EXERCISE: Please find the lines in the entries below that contain the word "subsection", and copy each one.

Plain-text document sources
- - - -

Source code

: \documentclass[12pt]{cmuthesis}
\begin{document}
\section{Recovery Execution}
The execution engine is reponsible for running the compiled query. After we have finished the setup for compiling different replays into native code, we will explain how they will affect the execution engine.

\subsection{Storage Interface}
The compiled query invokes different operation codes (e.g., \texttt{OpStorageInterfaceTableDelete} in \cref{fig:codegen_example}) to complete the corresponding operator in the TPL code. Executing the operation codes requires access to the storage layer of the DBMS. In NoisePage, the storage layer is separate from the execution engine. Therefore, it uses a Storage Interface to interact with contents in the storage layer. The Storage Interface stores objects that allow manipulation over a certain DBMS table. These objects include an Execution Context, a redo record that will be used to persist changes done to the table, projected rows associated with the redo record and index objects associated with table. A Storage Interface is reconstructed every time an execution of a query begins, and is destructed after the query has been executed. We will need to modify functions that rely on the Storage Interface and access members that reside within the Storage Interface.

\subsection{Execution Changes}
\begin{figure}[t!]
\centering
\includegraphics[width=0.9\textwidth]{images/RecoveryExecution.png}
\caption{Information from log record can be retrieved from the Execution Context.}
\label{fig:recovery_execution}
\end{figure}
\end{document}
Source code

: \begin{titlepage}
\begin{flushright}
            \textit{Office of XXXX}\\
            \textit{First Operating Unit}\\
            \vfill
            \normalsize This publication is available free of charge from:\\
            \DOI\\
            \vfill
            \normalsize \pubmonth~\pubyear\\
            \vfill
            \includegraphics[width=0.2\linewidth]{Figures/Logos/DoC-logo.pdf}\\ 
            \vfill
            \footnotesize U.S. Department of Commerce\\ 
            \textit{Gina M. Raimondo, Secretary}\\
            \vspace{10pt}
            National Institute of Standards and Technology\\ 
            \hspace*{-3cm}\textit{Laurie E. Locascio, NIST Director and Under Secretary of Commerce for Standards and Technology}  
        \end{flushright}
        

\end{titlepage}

- - - -

WORKED SOLUTION:
\subsection{Storage Interface}
\subsection{Execution Changes}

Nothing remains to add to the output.